Re: Searching large files a block at a time

Welcome to the Monastery.

"This uses the $/ input field separator, and then uses while (<>) to read a block at a time. I'd like to do this in pure perl, but I can't find a way."

Firstly, here's a simple example of how you might do this.

#!/usr/bin/env perl -l

use strict;
use warnings;

{
    local $/ = '';

    while (<DATA>) {
        chomp;
        print '--- One Block ---';
        print;
    }
} 

__DATA__
Block1 Line1
Block1 Line2
Block1 Line3


Block2 Line1
Block2 Line2
Block2 Line3



Block3 Line1
Block3 Line2
Block3 Line3

Block4 Line1
Block4 Line2
Block4 Line3
[download]

Notes:

Setting $/ to an empty string puts you in what's called "paragraph mode". This allows reading blocks (lines separated by one or more blank lines).
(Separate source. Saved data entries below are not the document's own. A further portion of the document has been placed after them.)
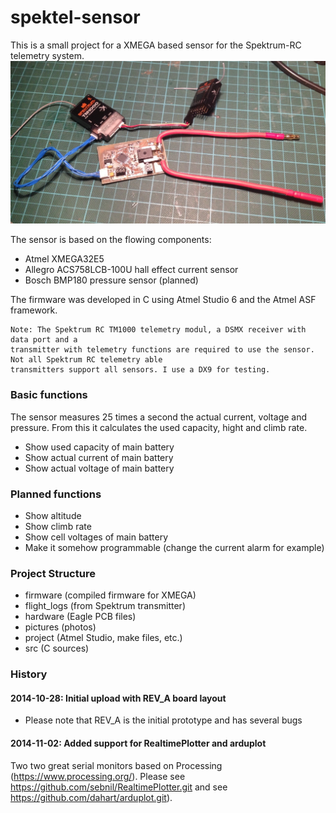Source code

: spektel-sensor
==============

This is a small project for a XMEGA based sensor for the Spektrum-RC telemetry system.
![spektrum Sensor Prototype](https://github.com/csc13/spektel-sensor/blob/master/pictures/Prototyp.jpg)

The sensor is based on the flowing components:
- Atmel XMEGA32E5
- Allegro ACS758LCB-100U hall effect current sensor
- Bosch BMP180 pressure sensor (planned)

The firmware was developed in C using Atmel Studio 6 and the Atmel ASF framework.

	Note: The Spektrum RC TM1000 telemetry modul, a DSMX receiver with data port and a 
	transmitter with telemetry functions are required to use the sensor. Not all Spektrum RC telemetry able
	transmitters support all sensors. I use a DX9 for testing.

### Basic functions
The sensor measures 25 times a second the actual current, voltage and pressure. From this 
it calculates the used capacity, hight and climb rate.

- Show used capacity of main battery
- Show actual current of main battery
- Show actual voltage of main battery

### Planned functions
- Show altitude
- Show climb rate
- Show cell voltages of main battery
- Make it somehow programmable (change the current alarm for example)

### Project Structure
- firmware (compiled firmware for XMEGA)
- flight_logs (from Spektrum transmitter)
- hardware (Eagle PCB files)
- pictures (photos)
- project (Atmel Studio, make files, etc.)
- src (C sources)

### History
#### 2014-10-28: Initial upload with REV_A board layout
- Please note that REV_A is the initial prototype and has several bugs

#### 2014-11-02: Added support for RealtimePlotter and arduplot
Two two great serial monitors based on Processing (https://www.processing.org/).
Please see https://github.com/sebnil/RealtimePlotter.git and see https://github.com/dahart/arduplot.git).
The number of blank lines doesn't matter: note how that differs from '$/ = "\n\n"' which specifies an exact number of blank lines. See $/ in perlvar for further details.
When you modify '$/', or indeed any special variable, you should localise the change in limited scope so that the special variable works normally elsewhere in your code. In this instance, I've used an anonymous block (the code is within braces by themselves); subroutine definitions, BEGIN blocks, and so on, could work just as well: just keep the special variable modification separate from other code. See local, and the links that page provides, for more on this.
I'm reading using '<DATA>', which is just a handy way of reading the data after '__DATA__'. You could use '<$filehandle>', where that filehandle may come from open or some other source (see below).
For the purposes of demonstration, I've separated each block with a varying number blanks lines (specifically 2, 3, and 1). This is to show that the number of intervening blank lines doesn't matter when in paragraph mode.
See also chomp and -l in perlrun which I've used. Also look at say.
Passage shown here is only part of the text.